The retirement system, known as Calpers, was part of extensive litigation against Lehman and its former directors following the bank’s 2008 collapse, which contributed to that year’s global financial crisis.

Investors said underwriters helped perpetuate misstatements about Lehman’s finances leading up to its historic downfall. Calpers opted out of a $417 million settlement reached in 2011 between investors and multiple defendants, including Bank of America Corp. and Morgan Stanley, preferring to pursue its own case separately.

In a July 2016 ruling, the New York-based 2nd U.S. Circuit Court of Appeals upheld a district judge’s decision to dismiss the lawsuit.

The legal fight is over whether Calpers waited too long after the bank’s collapse to sue or whether the three-year window for suing was put on hold because of the other related lawsuits that had been filed prior to the settlement.

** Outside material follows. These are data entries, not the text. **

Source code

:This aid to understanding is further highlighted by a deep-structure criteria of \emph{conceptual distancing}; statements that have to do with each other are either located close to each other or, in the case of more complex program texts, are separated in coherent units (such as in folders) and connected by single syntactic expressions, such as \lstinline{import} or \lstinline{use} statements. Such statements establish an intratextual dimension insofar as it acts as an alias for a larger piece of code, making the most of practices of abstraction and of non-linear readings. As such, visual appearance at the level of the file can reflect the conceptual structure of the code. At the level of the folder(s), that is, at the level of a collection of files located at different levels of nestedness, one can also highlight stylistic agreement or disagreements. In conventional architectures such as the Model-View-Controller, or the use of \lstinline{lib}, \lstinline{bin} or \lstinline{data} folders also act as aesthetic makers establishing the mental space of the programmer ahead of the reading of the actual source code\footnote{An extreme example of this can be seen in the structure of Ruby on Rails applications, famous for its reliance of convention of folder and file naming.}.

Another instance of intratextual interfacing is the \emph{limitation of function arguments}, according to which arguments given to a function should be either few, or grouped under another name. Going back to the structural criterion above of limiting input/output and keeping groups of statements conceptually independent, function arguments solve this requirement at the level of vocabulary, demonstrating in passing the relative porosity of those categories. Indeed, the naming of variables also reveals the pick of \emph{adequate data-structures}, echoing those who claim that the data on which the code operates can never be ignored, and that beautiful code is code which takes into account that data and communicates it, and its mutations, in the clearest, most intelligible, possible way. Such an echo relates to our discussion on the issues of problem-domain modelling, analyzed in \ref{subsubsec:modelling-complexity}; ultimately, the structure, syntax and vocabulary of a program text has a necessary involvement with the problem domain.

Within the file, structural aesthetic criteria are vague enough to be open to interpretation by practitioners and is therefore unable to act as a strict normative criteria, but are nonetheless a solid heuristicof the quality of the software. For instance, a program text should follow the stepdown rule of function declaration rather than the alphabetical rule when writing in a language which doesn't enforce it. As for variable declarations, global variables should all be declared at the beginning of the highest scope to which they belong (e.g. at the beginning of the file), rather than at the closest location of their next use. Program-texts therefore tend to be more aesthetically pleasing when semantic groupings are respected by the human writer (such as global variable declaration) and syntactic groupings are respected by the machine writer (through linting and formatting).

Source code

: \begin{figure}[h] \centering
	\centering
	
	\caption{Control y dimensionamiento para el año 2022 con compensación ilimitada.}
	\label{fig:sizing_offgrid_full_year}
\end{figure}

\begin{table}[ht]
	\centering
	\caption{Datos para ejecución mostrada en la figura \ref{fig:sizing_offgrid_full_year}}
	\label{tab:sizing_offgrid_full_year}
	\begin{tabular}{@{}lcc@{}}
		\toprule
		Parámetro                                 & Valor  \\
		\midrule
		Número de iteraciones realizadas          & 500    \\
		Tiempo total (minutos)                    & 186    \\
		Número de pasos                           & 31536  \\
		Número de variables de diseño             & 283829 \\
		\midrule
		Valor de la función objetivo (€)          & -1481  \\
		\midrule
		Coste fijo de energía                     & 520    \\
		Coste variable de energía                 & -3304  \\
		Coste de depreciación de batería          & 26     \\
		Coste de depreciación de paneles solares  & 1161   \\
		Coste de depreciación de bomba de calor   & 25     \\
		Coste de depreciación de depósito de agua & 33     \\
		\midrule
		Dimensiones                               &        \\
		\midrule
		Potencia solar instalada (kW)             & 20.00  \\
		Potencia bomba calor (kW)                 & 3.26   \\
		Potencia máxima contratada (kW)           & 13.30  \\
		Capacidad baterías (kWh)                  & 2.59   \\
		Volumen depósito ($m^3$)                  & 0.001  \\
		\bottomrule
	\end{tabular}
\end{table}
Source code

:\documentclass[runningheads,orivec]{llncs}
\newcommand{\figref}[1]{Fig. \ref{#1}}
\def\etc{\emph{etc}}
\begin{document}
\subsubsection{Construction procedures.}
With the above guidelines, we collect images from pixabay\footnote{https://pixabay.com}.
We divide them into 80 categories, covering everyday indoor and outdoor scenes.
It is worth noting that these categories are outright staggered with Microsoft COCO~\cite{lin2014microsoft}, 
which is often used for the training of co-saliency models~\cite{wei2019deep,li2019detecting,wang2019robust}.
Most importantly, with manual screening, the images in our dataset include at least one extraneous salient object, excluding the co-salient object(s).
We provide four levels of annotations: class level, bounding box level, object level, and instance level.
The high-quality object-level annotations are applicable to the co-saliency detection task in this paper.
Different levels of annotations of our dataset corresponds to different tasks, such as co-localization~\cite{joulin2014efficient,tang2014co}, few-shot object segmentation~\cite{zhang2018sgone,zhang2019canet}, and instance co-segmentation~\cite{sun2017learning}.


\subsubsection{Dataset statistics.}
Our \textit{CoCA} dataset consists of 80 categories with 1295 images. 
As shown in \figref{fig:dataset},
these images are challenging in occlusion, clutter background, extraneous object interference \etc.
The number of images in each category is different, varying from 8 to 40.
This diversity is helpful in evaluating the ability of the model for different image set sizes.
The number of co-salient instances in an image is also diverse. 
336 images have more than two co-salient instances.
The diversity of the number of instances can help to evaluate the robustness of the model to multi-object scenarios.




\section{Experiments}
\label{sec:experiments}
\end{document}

Lower courts are split on the question of whether the window for filing certain securities claims is suspended if investors can show they would have been parties in a previously filed class action lawsuit had it not been dismissed

The legal issue was presented to the court in a 2014 case it agreed to hear concerning claims against underwriters of securities issued by a unit of the now-defunct IndyMac Bancorp Inc. under the Securities Act. The court never decided the case because the parties settled, meaning it was dismissed before a ruling was issued.